*Your task*
What lines in the listing include "Visual"? Return a copy of each.

*Data records*

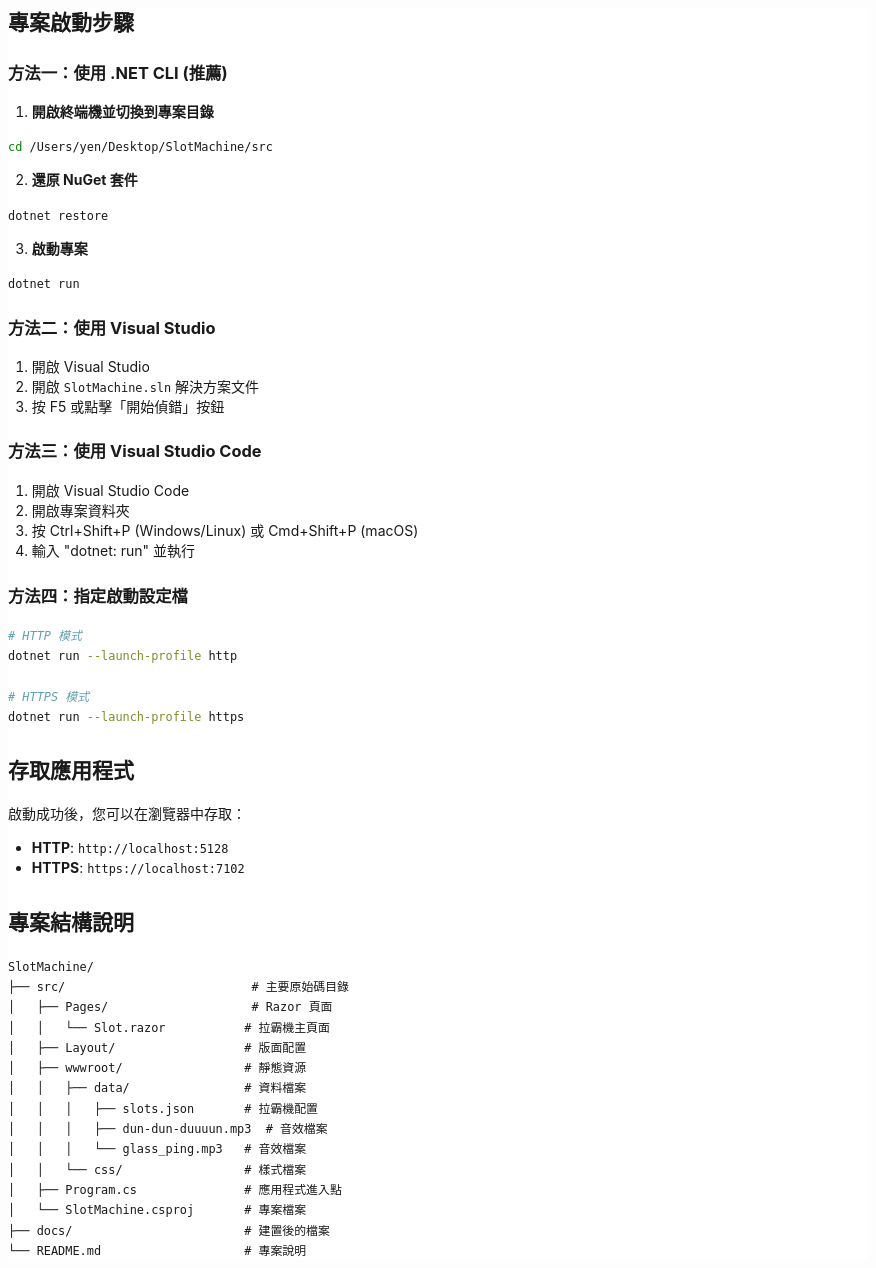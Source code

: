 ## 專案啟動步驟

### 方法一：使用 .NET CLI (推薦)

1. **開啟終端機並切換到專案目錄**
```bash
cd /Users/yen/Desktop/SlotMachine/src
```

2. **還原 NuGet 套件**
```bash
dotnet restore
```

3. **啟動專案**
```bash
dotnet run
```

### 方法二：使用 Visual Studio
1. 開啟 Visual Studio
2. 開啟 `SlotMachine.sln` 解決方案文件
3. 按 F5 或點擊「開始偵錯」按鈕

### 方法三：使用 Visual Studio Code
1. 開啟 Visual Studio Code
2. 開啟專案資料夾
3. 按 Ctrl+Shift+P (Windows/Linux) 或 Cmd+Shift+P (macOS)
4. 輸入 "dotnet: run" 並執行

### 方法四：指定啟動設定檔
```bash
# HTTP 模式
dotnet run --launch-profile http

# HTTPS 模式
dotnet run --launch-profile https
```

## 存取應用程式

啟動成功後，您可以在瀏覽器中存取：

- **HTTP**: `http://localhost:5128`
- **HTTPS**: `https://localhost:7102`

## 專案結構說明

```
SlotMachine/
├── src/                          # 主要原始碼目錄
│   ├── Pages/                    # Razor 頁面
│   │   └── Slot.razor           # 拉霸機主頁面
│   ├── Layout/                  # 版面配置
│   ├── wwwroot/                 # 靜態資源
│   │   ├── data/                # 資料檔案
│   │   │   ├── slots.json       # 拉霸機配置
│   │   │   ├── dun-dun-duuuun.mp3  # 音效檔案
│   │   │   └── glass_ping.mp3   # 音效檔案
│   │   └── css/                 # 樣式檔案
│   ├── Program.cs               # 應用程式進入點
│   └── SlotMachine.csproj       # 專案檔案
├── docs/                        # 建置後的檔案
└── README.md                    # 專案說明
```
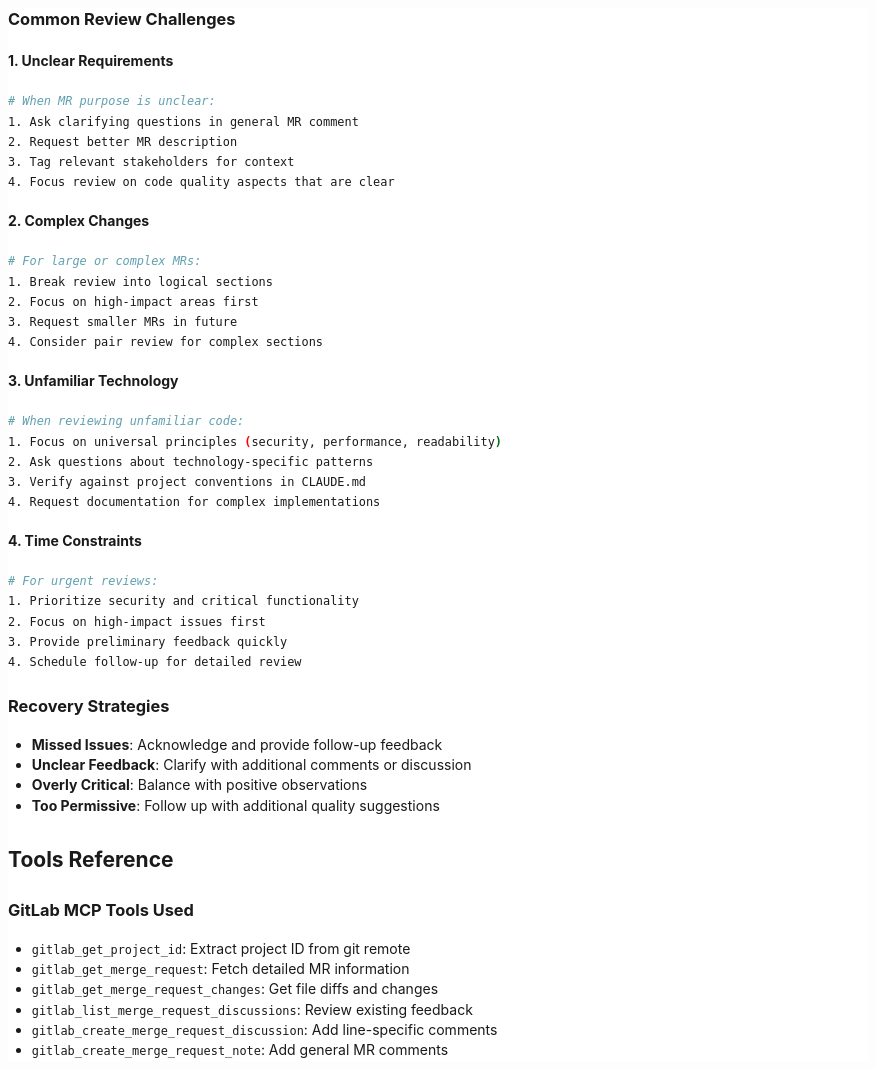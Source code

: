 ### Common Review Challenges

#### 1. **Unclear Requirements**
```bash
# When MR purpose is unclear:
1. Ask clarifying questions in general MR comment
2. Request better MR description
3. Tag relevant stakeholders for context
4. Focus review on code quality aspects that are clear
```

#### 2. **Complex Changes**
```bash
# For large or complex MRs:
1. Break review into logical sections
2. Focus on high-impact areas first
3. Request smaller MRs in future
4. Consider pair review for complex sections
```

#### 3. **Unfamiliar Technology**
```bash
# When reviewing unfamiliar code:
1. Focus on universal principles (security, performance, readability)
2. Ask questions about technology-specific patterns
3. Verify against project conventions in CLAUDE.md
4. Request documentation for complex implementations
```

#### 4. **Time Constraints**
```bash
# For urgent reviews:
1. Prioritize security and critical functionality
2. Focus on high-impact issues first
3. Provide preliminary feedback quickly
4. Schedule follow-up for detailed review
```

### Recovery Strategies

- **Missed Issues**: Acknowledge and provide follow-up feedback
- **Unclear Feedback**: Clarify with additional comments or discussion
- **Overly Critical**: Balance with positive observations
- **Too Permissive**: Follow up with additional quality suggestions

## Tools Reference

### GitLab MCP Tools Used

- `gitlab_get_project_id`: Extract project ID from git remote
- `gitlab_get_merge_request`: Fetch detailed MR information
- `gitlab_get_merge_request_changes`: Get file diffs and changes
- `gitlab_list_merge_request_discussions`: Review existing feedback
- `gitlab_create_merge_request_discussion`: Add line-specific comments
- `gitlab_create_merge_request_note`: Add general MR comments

*Expected output*
### 方法二：使用 Visual Studio
1. 開啟 Visual Studio
### 方法三：使用 Visual Studio Code
1. 開啟 Visual Studio Code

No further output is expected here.